Lady Gaga, censée incarner une version revisitée de Harley Quinn, se trouve tristement reléguée à un rôle insignifiant, incapable de faire vibrer l'écran. Sa voix, pourtant célèbre, est bridée dans des performances dépourvues de la flamboyance qu’on lui connaît, tandis que sa relation avec le Joker manque cruellement d'authenticité et d'intensité. À aucun moment, leur folie supposée n’explose à l’écran, laissant le spectateur indifférent devant une romance qui semble vide de sens, et de surcroît mal définie.
Dans ce chaos narratif, Joaquin Phoenix, fidèle à lui-même, livre une performance impeccable, capturant chaque nuance de l’esprit torturé d’Arthur Fleck. Pourtant, même sa présence magnétique ne parvient pas à sauver le film, car il semble tragiquement seul dans cet océan de confusion. Les rares moments de grâce résident dans des plans sublimes, où la caméra saisit la déliquescence de Gotham avec une beauté crue. Les jeux de lumière, eux, explosent parfois de splendeur, offrant quelques instants visuels de répit dans une œuvre qui s'épuise par ailleurs à maintenir sa cohérence.
Un autre point faible du film réside dans la révolte sociale, qui apparaît étrangement absente de l’intrigue, alors qu’elle était centrale dans le premier opus. L’absence d’une montée en puissance progressive ou de véritable tension sociale réduit cette dimension à un simple bruit de fond. Là où le Joker originel tissait habilement un fil rouge de colère populaire, Folie à deux semble l’abandonner, ne parvenant jamais à donner un poids dramatique réel à cette révolte latente.

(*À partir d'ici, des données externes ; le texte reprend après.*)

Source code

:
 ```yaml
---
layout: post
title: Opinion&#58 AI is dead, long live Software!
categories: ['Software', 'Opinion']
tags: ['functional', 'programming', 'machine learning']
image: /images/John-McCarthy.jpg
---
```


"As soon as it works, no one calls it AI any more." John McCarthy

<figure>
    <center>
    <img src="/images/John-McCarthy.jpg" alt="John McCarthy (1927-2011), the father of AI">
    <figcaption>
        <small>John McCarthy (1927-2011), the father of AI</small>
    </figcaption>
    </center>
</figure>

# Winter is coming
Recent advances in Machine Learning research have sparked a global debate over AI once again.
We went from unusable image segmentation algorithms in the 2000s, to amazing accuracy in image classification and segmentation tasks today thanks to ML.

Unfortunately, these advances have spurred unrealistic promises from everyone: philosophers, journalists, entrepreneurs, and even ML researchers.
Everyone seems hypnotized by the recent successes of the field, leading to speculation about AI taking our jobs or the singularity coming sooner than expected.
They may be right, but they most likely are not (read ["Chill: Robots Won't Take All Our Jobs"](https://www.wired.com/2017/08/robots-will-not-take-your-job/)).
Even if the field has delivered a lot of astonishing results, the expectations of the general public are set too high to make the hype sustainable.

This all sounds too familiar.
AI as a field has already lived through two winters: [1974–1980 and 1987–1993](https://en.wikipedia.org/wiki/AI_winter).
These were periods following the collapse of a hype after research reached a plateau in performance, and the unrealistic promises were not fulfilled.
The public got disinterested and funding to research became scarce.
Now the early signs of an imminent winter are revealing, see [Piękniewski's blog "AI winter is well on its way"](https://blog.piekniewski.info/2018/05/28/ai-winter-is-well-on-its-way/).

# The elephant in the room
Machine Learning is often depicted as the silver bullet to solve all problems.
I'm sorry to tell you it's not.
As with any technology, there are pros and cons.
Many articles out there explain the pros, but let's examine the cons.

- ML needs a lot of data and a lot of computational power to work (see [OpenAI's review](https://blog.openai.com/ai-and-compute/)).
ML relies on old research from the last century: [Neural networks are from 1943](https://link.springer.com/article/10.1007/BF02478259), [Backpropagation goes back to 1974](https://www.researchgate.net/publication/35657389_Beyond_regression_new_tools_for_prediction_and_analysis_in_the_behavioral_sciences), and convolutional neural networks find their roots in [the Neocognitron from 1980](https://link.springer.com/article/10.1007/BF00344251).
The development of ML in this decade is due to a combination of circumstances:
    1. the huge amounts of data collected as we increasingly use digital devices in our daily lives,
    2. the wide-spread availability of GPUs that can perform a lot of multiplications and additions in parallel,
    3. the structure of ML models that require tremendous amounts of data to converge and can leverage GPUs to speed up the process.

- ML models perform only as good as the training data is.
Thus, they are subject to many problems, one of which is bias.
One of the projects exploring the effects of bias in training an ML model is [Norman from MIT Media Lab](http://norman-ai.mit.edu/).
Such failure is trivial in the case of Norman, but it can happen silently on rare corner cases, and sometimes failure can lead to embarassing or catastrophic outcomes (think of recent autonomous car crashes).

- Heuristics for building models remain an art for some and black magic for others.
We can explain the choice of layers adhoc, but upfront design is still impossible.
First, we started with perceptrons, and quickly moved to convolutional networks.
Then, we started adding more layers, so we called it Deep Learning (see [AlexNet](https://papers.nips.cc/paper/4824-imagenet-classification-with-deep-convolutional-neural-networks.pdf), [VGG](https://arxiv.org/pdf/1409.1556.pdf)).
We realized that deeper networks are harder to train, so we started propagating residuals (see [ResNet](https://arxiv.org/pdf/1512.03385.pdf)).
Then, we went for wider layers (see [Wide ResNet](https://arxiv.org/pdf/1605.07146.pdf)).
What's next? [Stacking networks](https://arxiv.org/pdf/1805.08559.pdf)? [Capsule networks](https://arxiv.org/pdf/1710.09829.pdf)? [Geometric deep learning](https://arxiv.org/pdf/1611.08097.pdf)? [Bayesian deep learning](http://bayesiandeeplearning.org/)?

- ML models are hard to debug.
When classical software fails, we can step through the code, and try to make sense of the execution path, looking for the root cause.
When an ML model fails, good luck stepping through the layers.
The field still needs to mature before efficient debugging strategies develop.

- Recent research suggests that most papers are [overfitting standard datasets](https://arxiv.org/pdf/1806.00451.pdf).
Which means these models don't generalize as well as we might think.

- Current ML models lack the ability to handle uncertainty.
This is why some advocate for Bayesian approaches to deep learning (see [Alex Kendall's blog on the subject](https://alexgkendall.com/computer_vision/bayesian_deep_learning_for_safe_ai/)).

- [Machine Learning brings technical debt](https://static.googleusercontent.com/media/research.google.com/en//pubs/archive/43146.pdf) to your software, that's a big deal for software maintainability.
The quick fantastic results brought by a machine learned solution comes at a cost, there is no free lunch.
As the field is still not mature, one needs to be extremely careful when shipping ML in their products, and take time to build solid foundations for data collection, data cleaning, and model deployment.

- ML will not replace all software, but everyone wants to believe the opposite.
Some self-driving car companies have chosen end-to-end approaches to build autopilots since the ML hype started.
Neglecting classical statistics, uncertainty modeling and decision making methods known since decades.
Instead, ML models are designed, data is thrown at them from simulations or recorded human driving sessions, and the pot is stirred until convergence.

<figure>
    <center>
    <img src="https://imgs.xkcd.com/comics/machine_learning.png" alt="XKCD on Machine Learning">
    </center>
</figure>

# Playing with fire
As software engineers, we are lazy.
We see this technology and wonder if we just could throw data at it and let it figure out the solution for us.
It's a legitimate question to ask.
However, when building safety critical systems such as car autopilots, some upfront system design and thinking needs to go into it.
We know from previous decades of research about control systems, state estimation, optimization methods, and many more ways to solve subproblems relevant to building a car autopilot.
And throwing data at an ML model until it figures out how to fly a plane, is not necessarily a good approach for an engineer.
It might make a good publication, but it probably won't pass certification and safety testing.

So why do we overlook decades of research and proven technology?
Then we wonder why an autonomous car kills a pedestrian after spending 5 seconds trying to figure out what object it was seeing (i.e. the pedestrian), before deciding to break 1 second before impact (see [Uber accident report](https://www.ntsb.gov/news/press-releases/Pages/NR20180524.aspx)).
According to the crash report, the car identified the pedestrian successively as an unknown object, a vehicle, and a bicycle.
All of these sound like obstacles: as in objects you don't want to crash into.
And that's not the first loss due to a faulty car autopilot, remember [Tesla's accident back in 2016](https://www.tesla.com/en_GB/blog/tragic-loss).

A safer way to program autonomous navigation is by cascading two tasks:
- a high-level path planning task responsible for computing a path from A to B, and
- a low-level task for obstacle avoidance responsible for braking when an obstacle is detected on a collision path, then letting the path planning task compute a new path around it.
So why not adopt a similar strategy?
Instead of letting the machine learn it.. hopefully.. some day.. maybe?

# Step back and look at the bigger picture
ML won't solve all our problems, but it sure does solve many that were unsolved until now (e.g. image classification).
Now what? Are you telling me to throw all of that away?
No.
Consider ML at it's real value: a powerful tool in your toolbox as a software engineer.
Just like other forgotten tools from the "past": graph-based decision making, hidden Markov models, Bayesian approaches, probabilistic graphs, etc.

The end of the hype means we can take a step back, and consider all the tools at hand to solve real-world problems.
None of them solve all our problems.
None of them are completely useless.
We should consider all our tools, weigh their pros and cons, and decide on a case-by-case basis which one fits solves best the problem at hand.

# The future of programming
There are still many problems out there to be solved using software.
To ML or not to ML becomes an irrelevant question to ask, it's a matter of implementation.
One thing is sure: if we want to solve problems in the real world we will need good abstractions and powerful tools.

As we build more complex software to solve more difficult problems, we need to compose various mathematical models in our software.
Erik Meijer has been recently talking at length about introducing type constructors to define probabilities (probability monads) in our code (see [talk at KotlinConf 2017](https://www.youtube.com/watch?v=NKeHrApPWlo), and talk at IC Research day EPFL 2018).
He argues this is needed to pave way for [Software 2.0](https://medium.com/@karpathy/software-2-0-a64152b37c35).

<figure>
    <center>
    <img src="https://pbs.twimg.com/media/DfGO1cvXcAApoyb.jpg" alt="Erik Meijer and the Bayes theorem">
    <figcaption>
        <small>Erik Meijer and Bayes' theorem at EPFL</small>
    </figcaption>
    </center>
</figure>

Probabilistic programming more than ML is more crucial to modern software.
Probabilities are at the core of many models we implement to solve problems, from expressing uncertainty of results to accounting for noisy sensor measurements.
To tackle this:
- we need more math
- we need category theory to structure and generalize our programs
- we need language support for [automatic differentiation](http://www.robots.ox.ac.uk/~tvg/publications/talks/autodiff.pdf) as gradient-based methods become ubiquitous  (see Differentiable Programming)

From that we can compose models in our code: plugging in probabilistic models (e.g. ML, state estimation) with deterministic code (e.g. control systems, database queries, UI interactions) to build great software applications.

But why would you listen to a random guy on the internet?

Le film, tout en se revendiquant subversif, flirte avec des thèmes d’anarchie et de révolte sociale déjà vus, mais peine à renouveler la symbolique du personnage principal. L’évolution du Joker, plongé dans son ego trip chaotique, est aussi désordonnée que son univers. Ce qui aurait pu être une exploration fascinante de la dualité entre Arthur Fleck et son alter ego anarchiste se transforme en une errance narrative, où la lenteur accable plus qu’elle ne fascine, entre film en chanson et film judiciaire sans fond.
Conclusion : Joker : Folie à deux est l’exemple même d’une œuvre qui s’étouffe sous le poids de ses ambitions. Ni musical réussi, ni véritable réflexion sur la folie, il s’enlise dans une confusion esthétique et narrative. Une suite dont la folie n’a d’égale que sa vacuité, et qui, au lieu de surprendre, exaspère.